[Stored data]
┌──

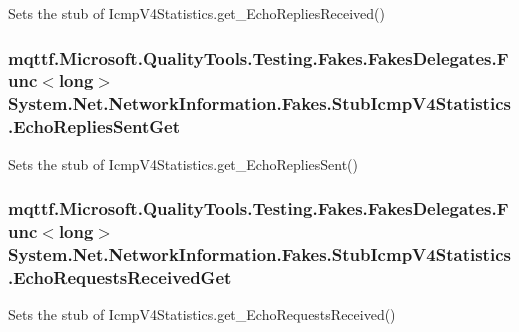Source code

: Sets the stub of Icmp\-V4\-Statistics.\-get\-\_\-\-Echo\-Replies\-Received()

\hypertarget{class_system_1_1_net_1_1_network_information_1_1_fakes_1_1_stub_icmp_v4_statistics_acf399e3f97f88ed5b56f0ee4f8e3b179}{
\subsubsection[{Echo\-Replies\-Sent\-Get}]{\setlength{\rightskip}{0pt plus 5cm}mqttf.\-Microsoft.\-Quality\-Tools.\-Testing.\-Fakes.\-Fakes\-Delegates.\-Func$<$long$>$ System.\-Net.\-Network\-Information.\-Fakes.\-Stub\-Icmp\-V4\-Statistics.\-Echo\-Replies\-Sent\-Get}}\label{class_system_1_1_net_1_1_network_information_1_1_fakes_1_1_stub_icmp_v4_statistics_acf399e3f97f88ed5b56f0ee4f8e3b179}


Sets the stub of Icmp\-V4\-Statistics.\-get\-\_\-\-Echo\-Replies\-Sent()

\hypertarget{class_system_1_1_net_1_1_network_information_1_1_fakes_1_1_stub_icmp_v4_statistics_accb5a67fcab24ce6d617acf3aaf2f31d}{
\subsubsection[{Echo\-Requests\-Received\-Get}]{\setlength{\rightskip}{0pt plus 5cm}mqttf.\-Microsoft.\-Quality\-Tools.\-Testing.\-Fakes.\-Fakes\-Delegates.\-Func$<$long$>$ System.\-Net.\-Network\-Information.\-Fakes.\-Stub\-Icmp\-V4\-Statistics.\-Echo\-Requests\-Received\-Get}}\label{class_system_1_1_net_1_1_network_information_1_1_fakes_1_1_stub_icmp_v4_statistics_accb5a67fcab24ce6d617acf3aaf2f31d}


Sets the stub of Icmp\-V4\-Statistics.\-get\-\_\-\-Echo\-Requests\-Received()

└──
┌──

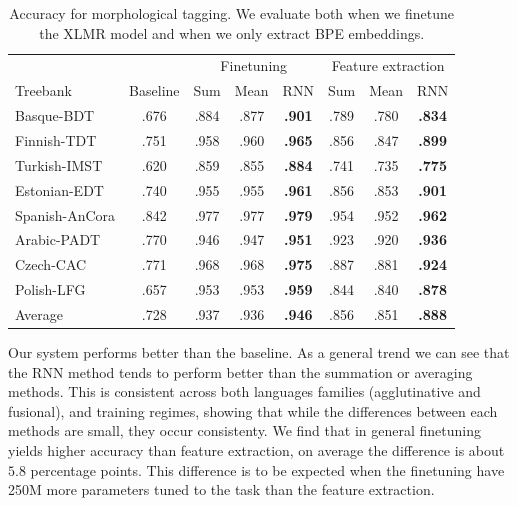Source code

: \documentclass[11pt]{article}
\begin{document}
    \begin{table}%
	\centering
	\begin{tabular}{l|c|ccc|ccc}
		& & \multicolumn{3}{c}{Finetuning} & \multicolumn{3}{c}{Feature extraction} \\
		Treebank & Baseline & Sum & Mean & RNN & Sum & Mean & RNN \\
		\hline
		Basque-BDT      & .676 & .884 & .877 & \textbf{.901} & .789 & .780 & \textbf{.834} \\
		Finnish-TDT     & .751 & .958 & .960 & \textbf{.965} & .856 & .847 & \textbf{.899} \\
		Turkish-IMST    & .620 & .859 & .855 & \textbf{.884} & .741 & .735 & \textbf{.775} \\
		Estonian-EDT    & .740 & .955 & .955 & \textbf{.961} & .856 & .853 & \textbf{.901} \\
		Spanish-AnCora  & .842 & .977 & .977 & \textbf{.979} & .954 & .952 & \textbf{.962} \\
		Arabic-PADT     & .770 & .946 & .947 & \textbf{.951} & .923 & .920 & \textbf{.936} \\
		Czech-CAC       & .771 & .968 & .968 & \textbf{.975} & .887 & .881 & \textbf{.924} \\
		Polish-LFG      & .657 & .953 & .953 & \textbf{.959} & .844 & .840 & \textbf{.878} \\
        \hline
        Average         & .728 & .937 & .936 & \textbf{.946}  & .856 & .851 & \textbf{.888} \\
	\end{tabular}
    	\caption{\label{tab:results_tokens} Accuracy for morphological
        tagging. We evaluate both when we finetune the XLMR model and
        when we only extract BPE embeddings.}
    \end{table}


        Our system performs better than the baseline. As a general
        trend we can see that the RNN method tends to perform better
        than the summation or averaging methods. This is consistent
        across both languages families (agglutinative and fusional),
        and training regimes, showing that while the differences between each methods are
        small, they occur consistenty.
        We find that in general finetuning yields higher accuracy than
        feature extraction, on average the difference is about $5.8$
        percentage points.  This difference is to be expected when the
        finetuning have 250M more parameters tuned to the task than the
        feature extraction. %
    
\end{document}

└──
┌──

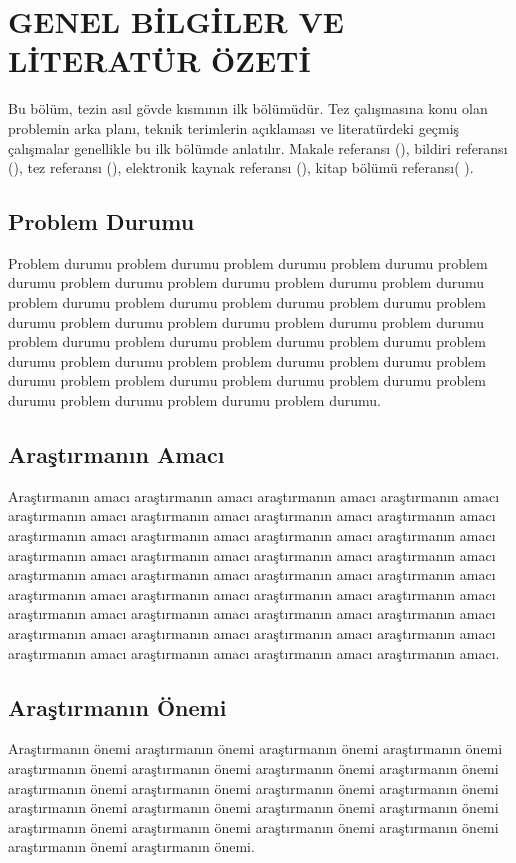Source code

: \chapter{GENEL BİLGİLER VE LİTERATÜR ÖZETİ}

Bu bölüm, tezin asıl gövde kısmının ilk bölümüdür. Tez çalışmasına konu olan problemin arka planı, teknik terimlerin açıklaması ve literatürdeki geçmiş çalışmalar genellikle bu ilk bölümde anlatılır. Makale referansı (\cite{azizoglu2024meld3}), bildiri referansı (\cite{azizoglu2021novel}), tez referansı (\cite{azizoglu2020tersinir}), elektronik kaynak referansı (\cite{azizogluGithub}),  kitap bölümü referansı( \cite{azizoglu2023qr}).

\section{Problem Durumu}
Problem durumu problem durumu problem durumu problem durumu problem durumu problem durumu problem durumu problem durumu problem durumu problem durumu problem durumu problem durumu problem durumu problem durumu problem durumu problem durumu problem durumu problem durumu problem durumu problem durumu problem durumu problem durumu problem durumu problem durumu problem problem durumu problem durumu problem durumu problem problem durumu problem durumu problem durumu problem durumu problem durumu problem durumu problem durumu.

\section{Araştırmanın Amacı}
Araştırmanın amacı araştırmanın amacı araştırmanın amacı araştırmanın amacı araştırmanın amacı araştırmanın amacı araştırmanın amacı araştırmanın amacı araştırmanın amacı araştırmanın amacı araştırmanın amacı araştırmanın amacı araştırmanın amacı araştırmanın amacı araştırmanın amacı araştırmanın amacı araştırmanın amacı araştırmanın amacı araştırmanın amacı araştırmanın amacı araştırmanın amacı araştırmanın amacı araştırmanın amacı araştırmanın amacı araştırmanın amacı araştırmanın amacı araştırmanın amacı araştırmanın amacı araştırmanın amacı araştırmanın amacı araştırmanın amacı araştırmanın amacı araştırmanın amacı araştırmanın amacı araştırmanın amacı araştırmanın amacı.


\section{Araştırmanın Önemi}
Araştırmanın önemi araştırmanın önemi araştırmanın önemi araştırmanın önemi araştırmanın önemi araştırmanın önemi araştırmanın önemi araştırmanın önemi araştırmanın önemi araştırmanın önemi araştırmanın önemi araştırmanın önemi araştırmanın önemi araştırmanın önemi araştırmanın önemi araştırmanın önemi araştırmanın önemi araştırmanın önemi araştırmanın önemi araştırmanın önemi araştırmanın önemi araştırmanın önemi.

└──

EXERCISE DIRECTIONS
Set down again, word for word, the stretch of records from the line with "when we only" to the line with "across both languages", both of those lines included.

SOLUTION FOR THIS TASK
        when we only extract BPE embeddings.}
    \end{table}


        Our system performs better than the baseline. As a general
        trend we can see that the RNN method tends to perform better
        than the summation or averaging methods. This is consistent
        across both languages families (agglutinative and fusional),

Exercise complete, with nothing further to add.